“Blanche’s—”
“Hurrah for Blanche! Well done, white Mayflower, there!” said the doctor, “that is what I meant. See the applause gained by a proud bubble that flies! Don’t we all bow down to it, and waft it up with the whole force of our lungs, air as it is; and when it fairly goes out of sight, is there any exhilaration or applause that surpasses ours?”
“The whole world being bent on making painted bubbles fly over the house,” said Norman, far more thoughtfully than his father. “It is a fair pattern of life and fame.”
“I was thinking,” continued Dr. May, “what was the most unalloyed exultation I remember.”
“Harry’s, when you were made dux,” whispered Ethel to her brother.
“Not mine,” said Norman briefly.
“I believe,” said Dr. May, “I never knew such glorification as when Aubrey Spencer climbed the poor old market-cross. We all felt ourselves made illustrious for ever in his person.”

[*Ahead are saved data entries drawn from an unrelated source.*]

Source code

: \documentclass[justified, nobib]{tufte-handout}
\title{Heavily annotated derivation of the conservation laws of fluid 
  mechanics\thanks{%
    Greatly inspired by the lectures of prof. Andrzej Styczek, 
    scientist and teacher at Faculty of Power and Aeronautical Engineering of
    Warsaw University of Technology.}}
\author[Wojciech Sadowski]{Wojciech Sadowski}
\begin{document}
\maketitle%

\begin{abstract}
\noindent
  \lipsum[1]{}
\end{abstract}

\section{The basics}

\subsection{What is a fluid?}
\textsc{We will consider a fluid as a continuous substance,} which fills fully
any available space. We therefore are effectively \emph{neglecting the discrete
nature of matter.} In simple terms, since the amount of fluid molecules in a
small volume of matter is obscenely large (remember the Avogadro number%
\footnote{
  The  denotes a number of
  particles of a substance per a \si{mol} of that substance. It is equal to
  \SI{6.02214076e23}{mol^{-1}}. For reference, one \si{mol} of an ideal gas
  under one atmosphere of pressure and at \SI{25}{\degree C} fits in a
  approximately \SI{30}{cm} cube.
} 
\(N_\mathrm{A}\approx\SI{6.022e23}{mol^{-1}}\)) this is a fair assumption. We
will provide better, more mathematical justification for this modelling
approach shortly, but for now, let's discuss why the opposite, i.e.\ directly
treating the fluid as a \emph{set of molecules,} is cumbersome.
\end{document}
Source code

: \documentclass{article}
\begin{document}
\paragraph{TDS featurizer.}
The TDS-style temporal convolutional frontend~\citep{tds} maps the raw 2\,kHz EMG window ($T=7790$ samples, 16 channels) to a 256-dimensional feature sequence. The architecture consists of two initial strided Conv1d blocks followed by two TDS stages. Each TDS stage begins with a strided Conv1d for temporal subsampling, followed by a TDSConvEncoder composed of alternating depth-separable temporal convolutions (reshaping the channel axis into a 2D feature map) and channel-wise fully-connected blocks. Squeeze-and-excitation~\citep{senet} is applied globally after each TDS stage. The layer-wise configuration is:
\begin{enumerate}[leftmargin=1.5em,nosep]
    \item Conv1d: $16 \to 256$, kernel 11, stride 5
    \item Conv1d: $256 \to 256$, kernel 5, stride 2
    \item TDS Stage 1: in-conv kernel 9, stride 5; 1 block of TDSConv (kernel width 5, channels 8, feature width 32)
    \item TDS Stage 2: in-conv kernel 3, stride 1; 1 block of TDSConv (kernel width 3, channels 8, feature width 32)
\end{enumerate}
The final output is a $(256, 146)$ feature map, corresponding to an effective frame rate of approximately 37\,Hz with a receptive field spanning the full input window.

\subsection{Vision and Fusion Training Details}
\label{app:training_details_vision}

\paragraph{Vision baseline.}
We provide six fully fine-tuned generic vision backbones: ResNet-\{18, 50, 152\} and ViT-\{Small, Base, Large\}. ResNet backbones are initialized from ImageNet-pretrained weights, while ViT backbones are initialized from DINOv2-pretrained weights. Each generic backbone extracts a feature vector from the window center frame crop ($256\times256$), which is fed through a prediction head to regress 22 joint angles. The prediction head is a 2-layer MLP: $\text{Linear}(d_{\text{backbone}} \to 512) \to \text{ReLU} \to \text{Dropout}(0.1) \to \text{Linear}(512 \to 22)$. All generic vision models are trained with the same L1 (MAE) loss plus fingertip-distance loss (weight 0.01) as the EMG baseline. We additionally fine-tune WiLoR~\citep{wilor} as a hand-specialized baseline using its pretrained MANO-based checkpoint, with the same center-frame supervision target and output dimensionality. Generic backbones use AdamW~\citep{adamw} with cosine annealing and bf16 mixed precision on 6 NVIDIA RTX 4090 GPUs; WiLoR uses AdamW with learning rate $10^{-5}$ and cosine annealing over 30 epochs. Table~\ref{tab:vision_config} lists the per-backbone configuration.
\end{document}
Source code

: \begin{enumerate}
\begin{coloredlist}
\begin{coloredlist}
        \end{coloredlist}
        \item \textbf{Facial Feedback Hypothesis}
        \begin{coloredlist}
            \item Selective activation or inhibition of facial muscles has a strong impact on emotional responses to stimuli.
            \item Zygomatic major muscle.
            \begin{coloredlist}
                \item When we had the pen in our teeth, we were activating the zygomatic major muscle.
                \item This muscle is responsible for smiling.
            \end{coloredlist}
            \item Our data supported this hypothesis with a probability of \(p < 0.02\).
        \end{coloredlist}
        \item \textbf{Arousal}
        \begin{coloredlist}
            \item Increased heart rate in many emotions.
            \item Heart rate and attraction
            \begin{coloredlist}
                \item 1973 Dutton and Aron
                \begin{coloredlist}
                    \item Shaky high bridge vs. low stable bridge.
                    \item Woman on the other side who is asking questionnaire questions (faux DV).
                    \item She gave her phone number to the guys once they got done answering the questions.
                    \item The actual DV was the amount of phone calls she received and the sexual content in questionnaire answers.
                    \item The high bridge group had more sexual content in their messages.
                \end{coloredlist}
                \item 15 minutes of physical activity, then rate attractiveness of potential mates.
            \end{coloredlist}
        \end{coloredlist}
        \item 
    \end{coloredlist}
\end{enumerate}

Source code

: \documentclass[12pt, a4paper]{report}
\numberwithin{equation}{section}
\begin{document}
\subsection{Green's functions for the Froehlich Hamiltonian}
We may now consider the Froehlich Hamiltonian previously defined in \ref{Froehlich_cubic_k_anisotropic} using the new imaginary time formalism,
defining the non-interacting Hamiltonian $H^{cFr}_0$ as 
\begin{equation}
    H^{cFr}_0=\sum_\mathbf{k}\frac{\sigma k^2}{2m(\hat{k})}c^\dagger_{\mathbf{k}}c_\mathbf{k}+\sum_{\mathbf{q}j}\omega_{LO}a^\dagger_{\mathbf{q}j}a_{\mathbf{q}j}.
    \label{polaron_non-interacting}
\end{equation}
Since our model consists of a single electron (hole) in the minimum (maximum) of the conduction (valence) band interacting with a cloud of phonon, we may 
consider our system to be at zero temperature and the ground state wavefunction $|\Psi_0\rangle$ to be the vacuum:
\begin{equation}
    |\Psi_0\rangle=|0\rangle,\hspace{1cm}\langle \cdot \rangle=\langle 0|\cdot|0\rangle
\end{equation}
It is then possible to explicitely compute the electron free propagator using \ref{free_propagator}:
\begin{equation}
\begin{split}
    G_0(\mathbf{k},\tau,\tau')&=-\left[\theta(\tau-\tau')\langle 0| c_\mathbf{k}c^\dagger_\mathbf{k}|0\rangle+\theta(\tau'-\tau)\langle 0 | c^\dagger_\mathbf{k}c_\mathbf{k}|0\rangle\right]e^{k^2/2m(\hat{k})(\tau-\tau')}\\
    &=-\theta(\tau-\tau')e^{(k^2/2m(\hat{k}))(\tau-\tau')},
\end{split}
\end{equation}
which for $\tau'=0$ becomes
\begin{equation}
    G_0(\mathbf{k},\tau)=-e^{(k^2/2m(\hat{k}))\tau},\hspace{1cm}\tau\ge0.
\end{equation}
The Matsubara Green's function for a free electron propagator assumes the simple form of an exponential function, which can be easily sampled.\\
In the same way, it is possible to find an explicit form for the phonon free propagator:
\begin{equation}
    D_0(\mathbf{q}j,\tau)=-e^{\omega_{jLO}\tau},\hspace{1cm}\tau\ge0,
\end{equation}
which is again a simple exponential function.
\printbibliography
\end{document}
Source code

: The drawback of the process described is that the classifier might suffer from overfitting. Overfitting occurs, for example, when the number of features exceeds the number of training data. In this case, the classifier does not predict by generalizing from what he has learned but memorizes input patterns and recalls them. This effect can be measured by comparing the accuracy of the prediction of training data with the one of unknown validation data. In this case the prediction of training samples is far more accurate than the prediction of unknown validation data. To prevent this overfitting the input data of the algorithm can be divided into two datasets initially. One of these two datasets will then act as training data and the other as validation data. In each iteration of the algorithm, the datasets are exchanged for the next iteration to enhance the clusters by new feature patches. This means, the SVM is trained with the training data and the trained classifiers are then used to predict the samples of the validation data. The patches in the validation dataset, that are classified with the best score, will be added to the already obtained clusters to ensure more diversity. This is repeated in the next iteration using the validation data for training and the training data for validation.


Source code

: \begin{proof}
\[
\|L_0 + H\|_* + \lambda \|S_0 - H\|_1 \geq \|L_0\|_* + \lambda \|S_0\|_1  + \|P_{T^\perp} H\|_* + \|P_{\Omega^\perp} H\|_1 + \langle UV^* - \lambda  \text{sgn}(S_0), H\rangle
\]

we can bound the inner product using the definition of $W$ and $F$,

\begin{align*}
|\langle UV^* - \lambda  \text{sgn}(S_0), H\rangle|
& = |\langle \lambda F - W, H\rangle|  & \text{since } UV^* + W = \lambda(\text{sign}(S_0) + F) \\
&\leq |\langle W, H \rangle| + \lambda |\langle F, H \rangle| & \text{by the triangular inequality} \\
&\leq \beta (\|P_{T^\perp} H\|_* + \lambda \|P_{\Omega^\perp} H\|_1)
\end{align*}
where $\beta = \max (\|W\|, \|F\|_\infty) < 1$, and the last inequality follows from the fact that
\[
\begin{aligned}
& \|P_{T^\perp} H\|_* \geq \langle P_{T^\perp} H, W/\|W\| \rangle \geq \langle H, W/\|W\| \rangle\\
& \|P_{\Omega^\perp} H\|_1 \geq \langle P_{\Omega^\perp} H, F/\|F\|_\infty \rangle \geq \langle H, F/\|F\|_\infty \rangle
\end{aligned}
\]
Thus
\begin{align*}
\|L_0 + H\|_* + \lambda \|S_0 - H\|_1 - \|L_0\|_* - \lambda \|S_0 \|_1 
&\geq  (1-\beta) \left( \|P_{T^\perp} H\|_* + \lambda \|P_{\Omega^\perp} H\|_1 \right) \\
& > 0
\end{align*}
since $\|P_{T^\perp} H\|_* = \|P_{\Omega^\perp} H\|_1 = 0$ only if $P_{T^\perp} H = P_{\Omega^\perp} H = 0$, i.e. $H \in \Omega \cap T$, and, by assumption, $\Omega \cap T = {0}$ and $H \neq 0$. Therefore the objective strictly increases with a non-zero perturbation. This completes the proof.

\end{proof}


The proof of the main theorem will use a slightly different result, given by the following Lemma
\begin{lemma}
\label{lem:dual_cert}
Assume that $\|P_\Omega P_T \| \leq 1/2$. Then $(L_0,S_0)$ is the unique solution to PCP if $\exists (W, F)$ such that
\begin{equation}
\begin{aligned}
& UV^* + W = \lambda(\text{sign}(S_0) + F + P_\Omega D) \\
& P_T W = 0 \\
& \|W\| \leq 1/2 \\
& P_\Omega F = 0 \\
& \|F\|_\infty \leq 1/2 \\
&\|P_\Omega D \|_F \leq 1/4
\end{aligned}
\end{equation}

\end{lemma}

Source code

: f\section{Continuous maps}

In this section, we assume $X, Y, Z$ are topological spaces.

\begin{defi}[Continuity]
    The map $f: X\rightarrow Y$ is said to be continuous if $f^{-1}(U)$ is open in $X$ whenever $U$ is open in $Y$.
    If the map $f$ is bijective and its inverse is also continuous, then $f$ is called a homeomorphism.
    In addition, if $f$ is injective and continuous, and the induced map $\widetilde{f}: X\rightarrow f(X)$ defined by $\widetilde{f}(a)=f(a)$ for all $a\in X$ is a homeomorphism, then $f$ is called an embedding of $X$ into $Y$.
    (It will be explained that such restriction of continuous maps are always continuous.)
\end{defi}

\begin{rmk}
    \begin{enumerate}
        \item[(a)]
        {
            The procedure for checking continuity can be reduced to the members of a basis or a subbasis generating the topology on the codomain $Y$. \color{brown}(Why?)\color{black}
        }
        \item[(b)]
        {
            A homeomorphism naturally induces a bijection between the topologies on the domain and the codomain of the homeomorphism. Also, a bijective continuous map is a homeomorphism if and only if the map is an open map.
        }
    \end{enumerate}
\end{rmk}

“Nay, papa, when you got that gold medal must have been the grandest time?” said Blanche, who had been listening.
Dr. May laughed, and patted her. “I, Blanche? Why, I was excessively amazed, that is all, not in Norman’s way, but I had been doing next to nothing to the very last, then fell into an agony, and worked like a horse, thinking myself sure of failure, and that my mother and my uncle would break their hearts.”
“But when you heard that you had it?” persisted Blanche.